Muy avanzado el año, en el Nacional crearon una oficina de género para recibir denuncias y contrataron a un equipo especializado en psicología y género para realizar talleres externos con toda la comunidad. En el Pellegrini, realizaron jornadas de ESI y aprobaron un Protocolo para la gestión de las denuncias (la implementación está pendiente). Estas acciones fueron importantes pero es difícil imaginar que semejante revolución se resuelva mediante la atención de casos particulares (¡como si fueran pocos!) y de talleres sin sostén en el tiempo. Las escuelas cuentan con un protocolo aprobado por la UBA para las escuelas preuniversitarias. Cuando fue la entrega de medallas en el Nacional, las autoridades compartieron tres cuentas de mail de la UBA donde se podían radicar denuncias. Inés, estudiante del colegio, señala que una era falsa, en la otra había una respuesta automática prometiendo contacto a los 5 días (lo que nunca sucedió), y en la tercera, directamente no respondían.

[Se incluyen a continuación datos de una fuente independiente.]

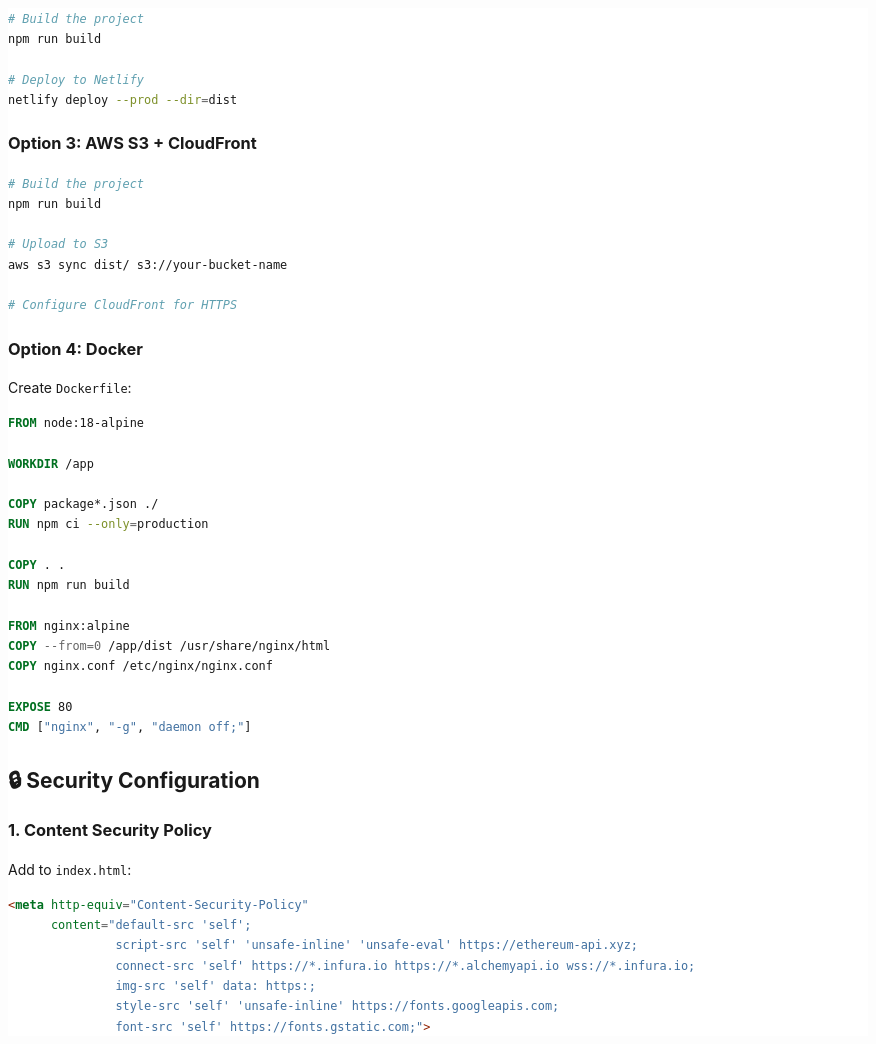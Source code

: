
 ```bash
# Build the project
npm run build

# Deploy to Netlify
netlify deploy --prod --dir=dist
```

### Option 3: AWS S3 + CloudFront

```bash
# Build the project
npm run build

# Upload to S3
aws s3 sync dist/ s3://your-bucket-name

# Configure CloudFront for HTTPS
```

### Option 4: Docker

Create `Dockerfile`:

```dockerfile
FROM node:18-alpine

WORKDIR /app

COPY package*.json ./
RUN npm ci --only=production

COPY . .
RUN npm run build

FROM nginx:alpine
COPY --from=0 /app/dist /usr/share/nginx/html
COPY nginx.conf /etc/nginx/nginx.conf

EXPOSE 80
CMD ["nginx", "-g", "daemon off;"]
```

## 🔒 Security Configuration

### 1. Content Security Policy

Add to `index.html`:

```html
<meta http-equiv="Content-Security-Policy" 
      content="default-src 'self'; 
               script-src 'self' 'unsafe-inline' 'unsafe-eval' https://ethereum-api.xyz;
               connect-src 'self' https://*.infura.io https://*.alchemyapi.io wss://*.infura.io;
               img-src 'self' data: https:;
               style-src 'self' 'unsafe-inline' https://fonts.googleapis.com;
               font-src 'self' https://fonts.gstatic.com;">
```
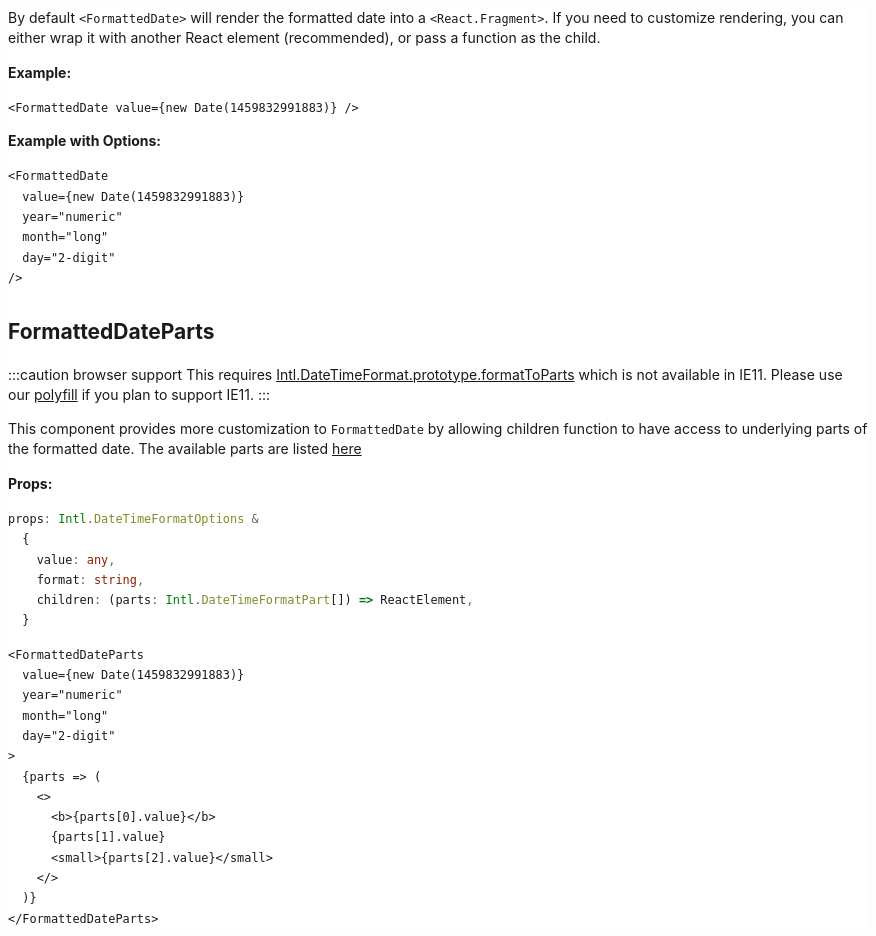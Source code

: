 By default `<FormattedDate>` will render the formatted date into a `<React.Fragment>`. If you need to customize rendering, you can either wrap it with another React element (recommended), or pass a function as the child.

**Example:**

```tsx live
<FormattedDate value={new Date(1459832991883)} />
```

**Example with Options:**

```tsx live
<FormattedDate
  value={new Date(1459832991883)}
  year="numeric"
  month="long"
  day="2-digit"
/>
```

## FormattedDateParts

:::caution browser support
This requires [Intl.DateTimeFormat.prototype.formatToParts](https://developer.mozilla.org/en-US/docs/Web/JavaScript/Reference/Global_Objects/Intl/DateTimeFormat/formatToParts) which is not available in IE11. Please use our [polyfill](../polyfills/intl-datetimeformat.md) if you plan to support IE11.
:::

This component provides more customization to `FormattedDate` by allowing children function to have access to underlying parts of the formatted date. The available parts are listed [here](https://developer.mozilla.org/en-US/docs/Web/JavaScript/Reference/Global_Objects/DateTimeFormat/formatToParts)

**Props:**

```ts
props: Intl.DateTimeFormatOptions &
  {
    value: any,
    format: string,
    children: (parts: Intl.DateTimeFormatPart[]) => ReactElement,
  }
```

```tsx live
<FormattedDateParts
  value={new Date(1459832991883)}
  year="numeric"
  month="long"
  day="2-digit"
>
  {parts => (
    <>
      <b>{parts[0].value}</b>
      {parts[1].value}
      <small>{parts[2].value}</small>
    </>
  )}
</FormattedDateParts>
```
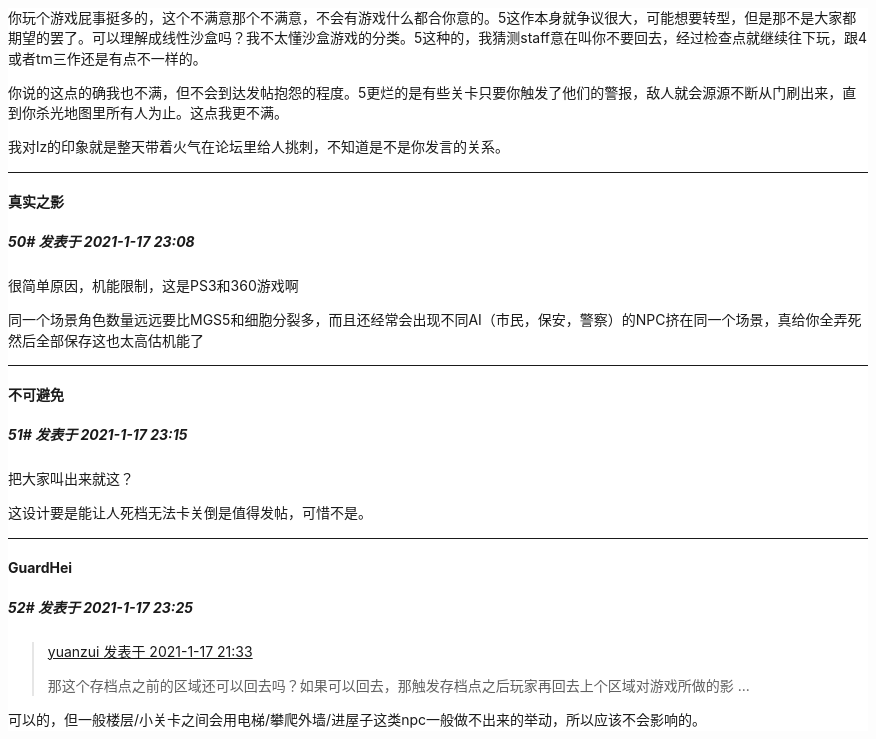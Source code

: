 


你玩个游戏屁事挺多的，这个不满意那个不满意，不会有游戏什么都合你意的。5这作本身就争议很大，可能想要转型，但是那不是大家都期望的罢了。可以理解成线性沙盒吗？我不太懂沙盒游戏的分类。5这种的，我猜测staff意在叫你不要回去，经过检查点就继续往下玩，跟4或者tm三作还是有点不一样的。


你说的这点的确我也不满，但不会到达发帖抱怨的程度。5更烂的是有些关卡只要你触发了他们的警报，敌人就会源源不断从门刷出来，直到你杀光地图里所有人为止。这点我更不满。


我对lz的印象就是整天带着火气在论坛里给人挑刺，不知道是不是你发言的关系。







*****

####  真实之影  
##### 50#       发表于 2021-1-17 23:08




很简单原因，机能限制，这是PS3和360游戏啊

同一个场景角色数量远远要比MGS5和细胞分裂多，而且还经常会出现不同AI（市民，保安，警察）的NPC挤在同一个场景，真给你全弄死然后全部保存这也太高估机能了







*****

####  不可避免  
##### 51#       发表于 2021-1-17 23:15




把大家叫出来就这？

这设计要是能让人死档无法卡关倒是值得发帖，可惜不是。







*****

####  GuardHei  
##### 52#       发表于 2021-1-17 23:25



<blockquote><a href="httphttps://bbs.saraba1st.com/2b/forum.php?mod=redirect&amp;goto=findpost&amp;pid=50066377&amp;ptid=1983322" target="_blank">yuanzui 发表于 2021-1-17 21:33</a>

那这个存档点之前的区域还可以回去吗？如果可以回去，那触发存档点之后玩家再回去上个区域对游戏所做的影 ...</blockquote>
可以的，但一般楼层/小关卡之间会用电梯/攀爬外墙/进屋子这类npc一般做不出来的举动，所以应该不会影响的。



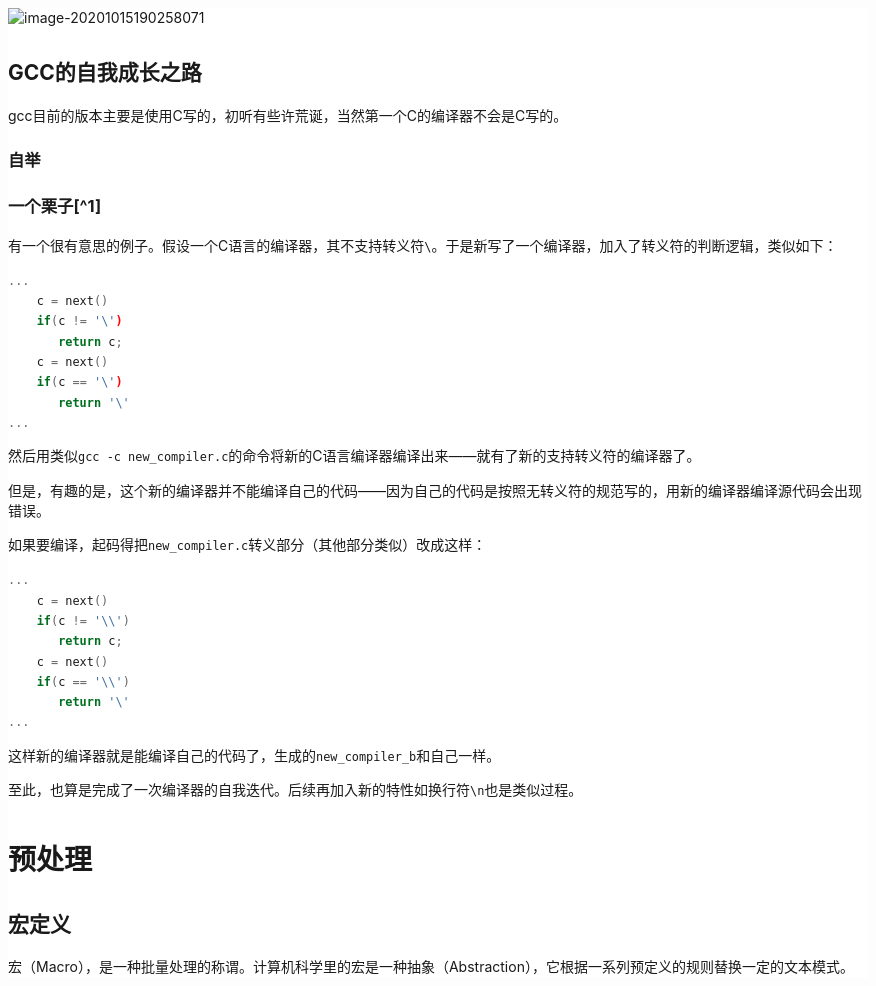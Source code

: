 ![image-20201015190258071](C:/Users/Five/Desktop/note/img/image-20201015190258071.png)

## GCC的自我成长之路

gcc目前的版本主要是使用C写的，初听有些许荒诞，当然第一个C的编译器不会是C写的。

### 自举



### 一个栗子[^1]

有一个很有意思的例子。假设一个C语言的编译器，其不支持转义符`\`。于是新写了一个编译器，加入了转义符的判断逻辑，类似如下：

```c
...
    c = next()
    if(c != '\')
       return c;
    c = next()
    if(c == '\')
       return '\'
...
```

然后用类似`gcc -c new_compiler.c`的命令将新的C语言编译器编译出来——就有了新的支持转义符的编译器了。

但是，有趣的是，这个新的编译器并不能编译自己的代码——因为自己的代码是按照无转义符的规范写的，用新的编译器编译源代码会出现错误。

如果要编译，起码得把`new_compiler.c`转义部分（其他部分类似）改成这样：

```c
...
    c = next()
    if(c != '\\')
       return c;
    c = next()
    if(c == '\\')
       return '\'
...
```

这样新的编译器就是能编译自己的代码了，生成的`new_compiler_b`和自己一样。

至此，也算是完成了一次编译器的自我迭代。后续再加入新的特性如换行符`\n`也是类似过程。



# 预处理

## 宏定义

宏（Macro），是一种批量处理的称谓。计算机科学里的宏是一种抽象（Abstraction），它根据一系列预定义的规则替换一定的文本模式。

```c

```
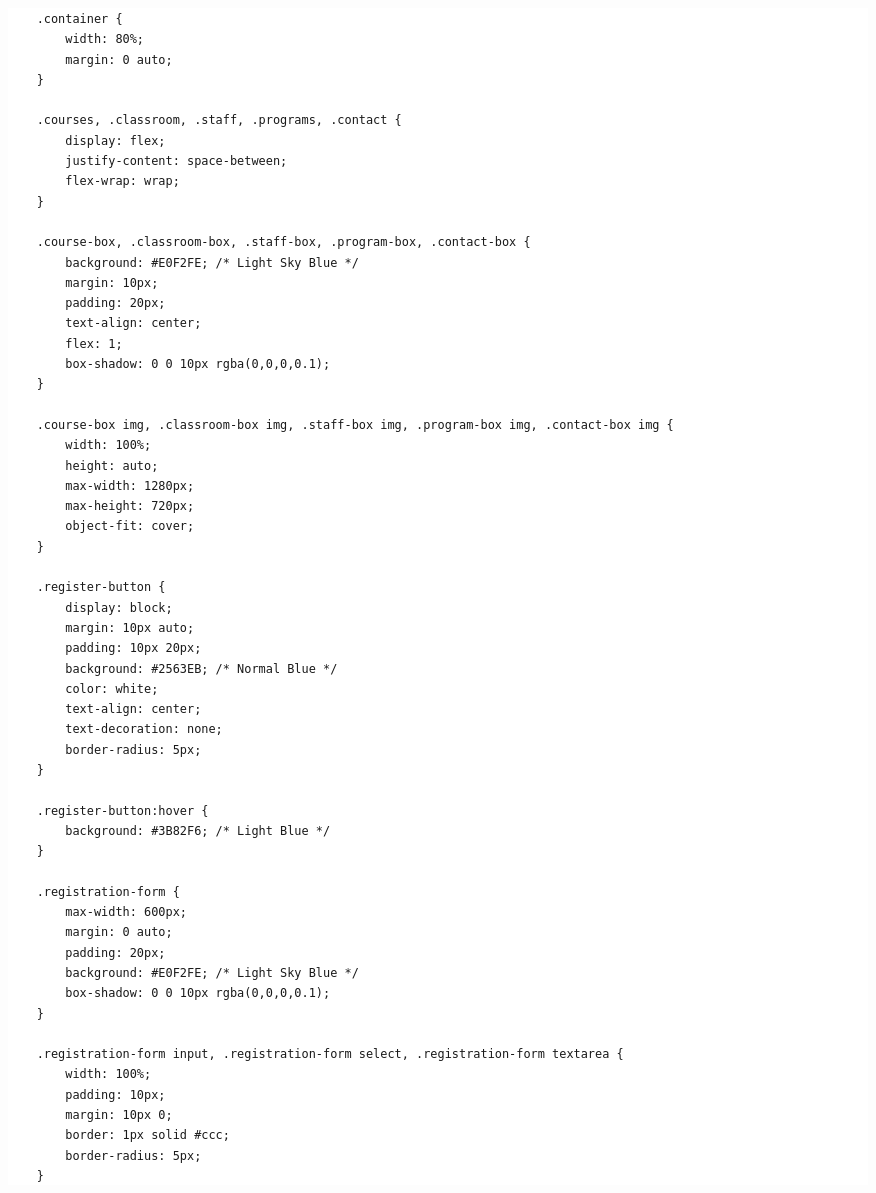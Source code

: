         .container {
            width: 80%;
            margin: 0 auto;
        }

        .courses, .classroom, .staff, .programs, .contact {
            display: flex;
            justify-content: space-between;
            flex-wrap: wrap;
        }

        .course-box, .classroom-box, .staff-box, .program-box, .contact-box {
            background: #E0F2FE; /* Light Sky Blue */
            margin: 10px;
            padding: 20px;
            text-align: center;
            flex: 1;
            box-shadow: 0 0 10px rgba(0,0,0,0.1);
        }

        .course-box img, .classroom-box img, .staff-box img, .program-box img, .contact-box img {
            width: 100%;
            height: auto;
            max-width: 1280px;
            max-height: 720px;
            object-fit: cover;
        }

        .register-button {
            display: block;
            margin: 10px auto;
            padding: 10px 20px;
            background: #2563EB; /* Normal Blue */
            color: white;
            text-align: center;
            text-decoration: none;
            border-radius: 5px;
        }

        .register-button:hover {
            background: #3B82F6; /* Light Blue */
        }

        .registration-form {
            max-width: 600px;
            margin: 0 auto;
            padding: 20px;
            background: #E0F2FE; /* Light Sky Blue */
            box-shadow: 0 0 10px rgba(0,0,0,0.1);
        }

        .registration-form input, .registration-form select, .registration-form textarea {
            width: 100%;
            padding: 10px;
            margin: 10px 0;
            border: 1px solid #ccc;
            border-radius: 5px;
        }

Mientras tanto, fueron las mismas estudiantes quienes replantearon su accionar, mejoraron sus prácticas y fortalecieron los canales de interlocución con los varones. Organizadas y movilizadas volvieron una y otra vez sobre sus estrategias y ajustaron algunas de estas intervenciones. En enero de 2019, varixs estudiantes entrevistadxs hablan de la necesidad de dejar de lado la metodología del escrache, sin abandonar el objetivo que lo impulsó.
En cuanto a mí, en más de 20 años de trabajo sobre géneros, masculinidades y educación sexual, es la primera vez que observo una comunidad que atraviesa un proceso de reflexividad (y deconstrucción) como lo hizo buena parte del estudiantado de estas escuelas. Los costos fueron altos, sí, pero allí radica la responsabilidad y el desafío de los adultos. Estar a la altura del proceso exige escuchar a las pibas y a los pibes, correrse de la propia experiencia, reconocer una transformación de modos de vivir y niveles de autonomía que nada tienen que ver con nuestra adolescencia. Se trata de acompañar, contener y facilitar la creación de respuestas colectivas. Sin olvidar que hay protocolos para seguir, equipos para formar, educación sexual para implementar y derechos para respetar.
Los consejos de lxs pibxs
Las chicas y los chicos analizan con detalle la acción del mundo adulto. Algunas recomendaciones a la conducción de sus escuelas surgen al percibir que esos adultos están ensimismados en sus lógicas políticas y atemorizados por falta de empatía. Insisten en la necesidad de crear respuestas de manera colectiva, incluyendo las propuestas, las voces y las perspectivas del alumnado.
“La escuela nos quedó vieja -aseguran lxs pibxs-. El sistema sigue siendo patriarcal y el colegio es una institución del sistema. El único aspecto vanguardista que tiene son sus estudiantes.”